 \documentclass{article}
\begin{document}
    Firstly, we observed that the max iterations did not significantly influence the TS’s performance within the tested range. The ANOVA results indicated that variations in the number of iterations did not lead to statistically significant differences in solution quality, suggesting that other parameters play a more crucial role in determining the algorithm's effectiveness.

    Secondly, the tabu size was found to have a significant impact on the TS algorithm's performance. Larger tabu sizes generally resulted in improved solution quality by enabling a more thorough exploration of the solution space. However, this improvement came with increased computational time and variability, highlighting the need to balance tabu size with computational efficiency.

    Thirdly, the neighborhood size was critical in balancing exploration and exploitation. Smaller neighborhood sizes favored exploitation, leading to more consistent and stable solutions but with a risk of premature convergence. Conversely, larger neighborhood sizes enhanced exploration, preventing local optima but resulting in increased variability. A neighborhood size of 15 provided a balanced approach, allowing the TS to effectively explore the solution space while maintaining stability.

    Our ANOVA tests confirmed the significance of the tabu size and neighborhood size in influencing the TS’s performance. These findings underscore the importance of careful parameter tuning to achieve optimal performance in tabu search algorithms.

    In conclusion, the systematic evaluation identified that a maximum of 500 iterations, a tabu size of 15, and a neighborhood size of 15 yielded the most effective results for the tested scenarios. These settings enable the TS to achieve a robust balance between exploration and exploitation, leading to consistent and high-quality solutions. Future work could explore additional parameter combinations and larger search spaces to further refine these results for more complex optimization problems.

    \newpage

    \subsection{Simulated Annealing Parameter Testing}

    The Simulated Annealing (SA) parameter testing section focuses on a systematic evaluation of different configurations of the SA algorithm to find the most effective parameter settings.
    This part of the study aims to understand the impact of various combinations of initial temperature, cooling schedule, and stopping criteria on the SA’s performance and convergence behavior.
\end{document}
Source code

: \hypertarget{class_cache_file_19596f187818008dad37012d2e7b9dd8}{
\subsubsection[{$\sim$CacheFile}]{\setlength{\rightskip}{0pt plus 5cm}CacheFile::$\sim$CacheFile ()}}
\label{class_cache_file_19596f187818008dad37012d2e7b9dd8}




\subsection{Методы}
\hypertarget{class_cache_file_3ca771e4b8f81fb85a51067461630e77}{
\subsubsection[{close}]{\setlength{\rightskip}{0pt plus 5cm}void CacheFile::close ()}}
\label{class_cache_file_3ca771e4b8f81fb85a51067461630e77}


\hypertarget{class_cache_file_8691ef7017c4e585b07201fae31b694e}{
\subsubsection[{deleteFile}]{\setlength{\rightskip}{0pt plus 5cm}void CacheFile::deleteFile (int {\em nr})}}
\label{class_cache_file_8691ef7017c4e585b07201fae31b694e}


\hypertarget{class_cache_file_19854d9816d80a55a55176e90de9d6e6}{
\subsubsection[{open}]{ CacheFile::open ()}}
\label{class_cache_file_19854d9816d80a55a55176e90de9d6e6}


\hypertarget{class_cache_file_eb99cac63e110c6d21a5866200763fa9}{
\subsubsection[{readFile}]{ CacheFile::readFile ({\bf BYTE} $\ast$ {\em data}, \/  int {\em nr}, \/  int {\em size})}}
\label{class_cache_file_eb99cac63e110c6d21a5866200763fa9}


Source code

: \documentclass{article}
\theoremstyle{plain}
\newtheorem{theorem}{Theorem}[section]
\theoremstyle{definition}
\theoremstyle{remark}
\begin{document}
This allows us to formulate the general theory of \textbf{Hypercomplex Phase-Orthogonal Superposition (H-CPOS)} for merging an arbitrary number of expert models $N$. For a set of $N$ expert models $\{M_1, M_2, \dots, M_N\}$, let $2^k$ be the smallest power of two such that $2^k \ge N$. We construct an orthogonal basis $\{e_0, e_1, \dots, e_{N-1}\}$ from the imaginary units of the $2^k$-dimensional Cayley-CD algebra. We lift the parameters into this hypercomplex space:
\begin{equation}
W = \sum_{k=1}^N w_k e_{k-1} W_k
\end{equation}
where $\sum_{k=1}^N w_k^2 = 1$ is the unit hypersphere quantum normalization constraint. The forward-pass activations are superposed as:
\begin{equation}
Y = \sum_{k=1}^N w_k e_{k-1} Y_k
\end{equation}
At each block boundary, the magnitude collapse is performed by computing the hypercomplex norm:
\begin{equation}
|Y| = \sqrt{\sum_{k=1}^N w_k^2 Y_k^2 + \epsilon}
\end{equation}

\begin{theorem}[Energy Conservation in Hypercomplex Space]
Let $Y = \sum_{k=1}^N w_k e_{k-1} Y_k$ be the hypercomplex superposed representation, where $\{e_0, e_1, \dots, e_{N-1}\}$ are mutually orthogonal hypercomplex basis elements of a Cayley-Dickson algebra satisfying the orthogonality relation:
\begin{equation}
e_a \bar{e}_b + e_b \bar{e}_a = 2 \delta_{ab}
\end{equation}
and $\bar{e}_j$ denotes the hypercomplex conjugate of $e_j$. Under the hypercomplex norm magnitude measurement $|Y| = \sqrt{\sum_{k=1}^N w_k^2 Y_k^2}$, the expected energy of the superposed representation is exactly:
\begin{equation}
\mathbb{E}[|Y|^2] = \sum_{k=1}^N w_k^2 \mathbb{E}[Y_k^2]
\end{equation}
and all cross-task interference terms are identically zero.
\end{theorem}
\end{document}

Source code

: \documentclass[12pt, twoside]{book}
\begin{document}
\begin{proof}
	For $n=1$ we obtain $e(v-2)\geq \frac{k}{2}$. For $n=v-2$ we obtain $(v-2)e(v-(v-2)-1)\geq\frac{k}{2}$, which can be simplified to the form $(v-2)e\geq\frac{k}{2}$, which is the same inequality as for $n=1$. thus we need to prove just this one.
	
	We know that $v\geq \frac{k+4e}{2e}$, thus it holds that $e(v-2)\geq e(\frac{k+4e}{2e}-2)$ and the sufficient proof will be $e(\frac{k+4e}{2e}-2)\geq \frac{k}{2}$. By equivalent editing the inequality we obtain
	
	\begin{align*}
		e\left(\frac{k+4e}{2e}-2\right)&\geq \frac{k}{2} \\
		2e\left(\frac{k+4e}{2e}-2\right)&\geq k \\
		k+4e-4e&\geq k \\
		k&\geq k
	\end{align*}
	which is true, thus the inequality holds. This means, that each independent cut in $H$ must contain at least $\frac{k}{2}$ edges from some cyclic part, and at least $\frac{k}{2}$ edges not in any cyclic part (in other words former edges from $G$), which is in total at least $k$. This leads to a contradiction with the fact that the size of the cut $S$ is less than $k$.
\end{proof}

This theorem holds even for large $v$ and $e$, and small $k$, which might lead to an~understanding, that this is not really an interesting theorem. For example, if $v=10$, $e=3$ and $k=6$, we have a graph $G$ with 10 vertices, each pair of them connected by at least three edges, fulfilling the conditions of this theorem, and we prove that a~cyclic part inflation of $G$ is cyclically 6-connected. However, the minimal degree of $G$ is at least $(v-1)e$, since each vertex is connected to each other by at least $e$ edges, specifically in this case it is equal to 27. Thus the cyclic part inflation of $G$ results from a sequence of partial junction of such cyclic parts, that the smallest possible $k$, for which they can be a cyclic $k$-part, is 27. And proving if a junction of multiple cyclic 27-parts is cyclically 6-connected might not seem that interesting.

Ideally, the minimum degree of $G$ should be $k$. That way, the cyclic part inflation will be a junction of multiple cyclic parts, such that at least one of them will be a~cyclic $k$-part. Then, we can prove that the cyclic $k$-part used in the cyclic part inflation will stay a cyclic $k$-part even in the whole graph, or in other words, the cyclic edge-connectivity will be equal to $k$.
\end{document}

★ ★ ★

→ **What to work on**:
For the string "orthogonal", go line by line through the material and copy every line that has it.

→ **Solved problem**:
This allows us to formulate the general theory of \textbf{Hypercomplex Phase-Orthogonal Superposition (H-CPOS)} for merging an arbitrary number of expert models $N$. For a set of $N$ expert models $\{M_1, M_2, \dots, M_N\}$, let $2^k$ be the smallest power of two such that $2^k \ge N$. We construct an orthogonal basis $\{e_0, e_1, \dots, e_{N-1}\}$ from the imaginary units of the $2^k$-dimensional Cayley-CD algebra. We lift the parameters into this hypercomplex space:
Let $Y = \sum_{k=1}^N w_k e_{k-1} Y_k$ be the hypercomplex superposed representation, where $\{e_0, e_1, \dots, e_{N-1}\}$ are mutually orthogonal hypercomplex basis elements of a Cayley-Dickson algebra satisfying the orthogonality relation:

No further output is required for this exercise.